Mısır’da ordunun Muhammed Mursi’yi devirip geçici cumhurbaşkanı olarak atadığı Adli Mansur’un 33 maddelik geçiş anayasasında şeriat birinci sırada yer aldı.
Hürriyet gazetesinin haberine göre, “Ilımlı İslamcı” Müslüman Kardeşler’in tasfiye edildiği bir dönemde aşırı dinci Selefilere mecburen ödün verildi. Geçici anayasada şeriat tanımı ilk maddeye kondu.
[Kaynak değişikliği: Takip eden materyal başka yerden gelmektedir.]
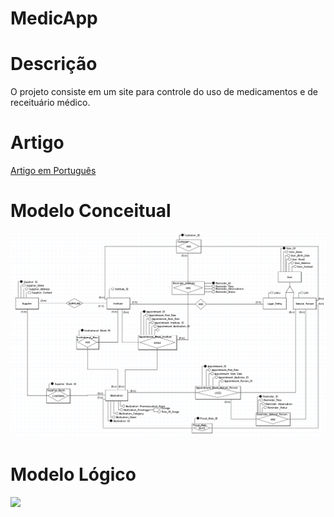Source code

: # MedicApp

# Descrição
<p>
  O projeto consiste em um site para controle do uso de medicamentos e de receituário médico.
</p>

# Artigo

<a rel="stylesheet" href="./Artigo/Medicapp_Artigo.pdf" target="_blank"> Artigo em Português </a>

<h1>Modelo Conceitual</h1>
<img src="./Modelos/img/modelo_Conceitual_img.png"><img>

<h1>Modelo Lógico</h1>
<img src="./Modelos/img/modelo_Fisico_img.png"><img>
Anayasal deklarasyon, bir kurucu anayasa taslağı hükmünde. Şimdi toplumun tüm kesimlerinden, en az 10 genç ve kadının da bulunacağı 50 kişilik bir komisyon bu taslağa 60 gün içinde toplumsal diyalog yoluyla son şeklini verecek. Sonraki 30 gün içinde metin halk oyuna sunulacak. Ardından en geç 60 gün içinde parlamento seçimi yapılacak. Cumhurbaşkanı seçimi de dahil tüm geçiş dönemi toplam 9 ay içinde tamamlanacak. Bu süreçte yasama yetkisi geçici cumhurbaşkanında olacak. Mısırlı siyasi yorumcu Besim Sabri, haber sitesi Al Monitor’da taslağı değerlendirdi. Sabri, bazı değişiklikler yapılması neredeyse kesin olan taslakta özetle şu noktalara dikkat çekti:
Darbeyi ilk aşamada destekleyen, önceki günkü katliamın ardından siyasi süreçten çekildiğini açıklayan Selefilerin Nur Partisi, iki başbakan adayını engellemişti. Anayasal süreçte de etkilerini koruyorlar. Nitekim Muhammed Mursi döneminde hazırlanan 2012 Anayasası’nda liberal muhalefetin en çok tepkisini çeken şer’i hukukun kaynağının “ehl-i sünnet vel cemaat” olduğunu düzenleyen 219’uncu madde bu kez 1’nci maddede yer aldı.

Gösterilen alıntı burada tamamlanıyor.